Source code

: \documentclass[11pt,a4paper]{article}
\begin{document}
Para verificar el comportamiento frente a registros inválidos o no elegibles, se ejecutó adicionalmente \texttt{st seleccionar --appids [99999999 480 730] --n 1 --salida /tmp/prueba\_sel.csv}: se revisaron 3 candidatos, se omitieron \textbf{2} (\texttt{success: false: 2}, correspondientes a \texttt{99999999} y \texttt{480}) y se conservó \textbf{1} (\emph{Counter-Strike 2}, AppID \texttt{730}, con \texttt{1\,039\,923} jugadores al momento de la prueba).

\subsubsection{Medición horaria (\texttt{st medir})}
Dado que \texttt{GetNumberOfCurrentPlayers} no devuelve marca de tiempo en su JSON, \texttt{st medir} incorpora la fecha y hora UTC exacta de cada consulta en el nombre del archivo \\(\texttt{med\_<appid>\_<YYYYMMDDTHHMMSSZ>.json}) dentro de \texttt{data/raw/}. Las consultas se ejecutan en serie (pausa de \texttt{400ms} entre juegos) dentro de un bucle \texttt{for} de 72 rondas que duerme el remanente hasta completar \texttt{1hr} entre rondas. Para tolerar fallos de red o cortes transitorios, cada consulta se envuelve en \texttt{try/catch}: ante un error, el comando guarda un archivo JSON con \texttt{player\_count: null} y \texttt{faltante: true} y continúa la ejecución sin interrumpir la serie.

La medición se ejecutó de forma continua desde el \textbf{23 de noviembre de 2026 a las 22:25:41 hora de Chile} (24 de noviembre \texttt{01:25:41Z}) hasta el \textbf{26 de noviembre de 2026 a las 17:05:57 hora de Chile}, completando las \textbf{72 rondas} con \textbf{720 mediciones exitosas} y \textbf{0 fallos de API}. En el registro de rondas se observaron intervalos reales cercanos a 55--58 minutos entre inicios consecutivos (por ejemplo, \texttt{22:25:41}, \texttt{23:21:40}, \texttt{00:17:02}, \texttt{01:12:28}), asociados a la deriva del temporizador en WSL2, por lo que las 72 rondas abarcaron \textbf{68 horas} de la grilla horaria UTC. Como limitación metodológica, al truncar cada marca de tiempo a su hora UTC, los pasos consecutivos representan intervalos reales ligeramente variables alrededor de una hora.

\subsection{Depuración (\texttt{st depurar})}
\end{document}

* Work order: Scan the data for the string "textbf" and copy each line in which it occurs.

* Solution:
Para verificar el comportamiento frente a registros inválidos o no elegibles, se ejecutó adicionalmente \texttt{st seleccionar --appids [99999999 480 730] --n 1 --salida /tmp/prueba\_sel.csv}: se revisaron 3 candidatos, se omitieron \textbf{2} (\texttt{success: false: 2}, correspondientes a \texttt{99999999} y \texttt{480}) y se conservó \textbf{1} (\emph{Counter-Strike 2}, AppID \texttt{730}, con \texttt{1\,039\,923} jugadores al momento de la prueba).
La medición se ejecutó de forma continua desde el \textbf{23 de noviembre de 2026 a las 22:25:41 hora de Chile} (24 de noviembre \texttt{01:25:41Z}) hasta el \textbf{26 de noviembre de 2026 a las 17:05:57 hora de Chile}, completando las \textbf{72 rondas} con \textbf{720 mediciones exitosas} y \textbf{0 fallos de API}. En el registro de rondas se observaron intervalos reales cercanos a 55--58 minutos entre inicios consecutivos (por ejemplo, \texttt{22:25:41}, \texttt{23:21:40}, \texttt{00:17:02}, \texttt{01:12:28}), asociados a la deriva del temporizador en WSL2, por lo que las 72 rondas abarcaron \textbf{68 horas} de la grilla horaria UTC. Como limitación metodológica, al truncar cada marca de tiempo a su hora UTC, los pasos consecutivos representan intervalos reales ligeramente variables alrededor de una hora.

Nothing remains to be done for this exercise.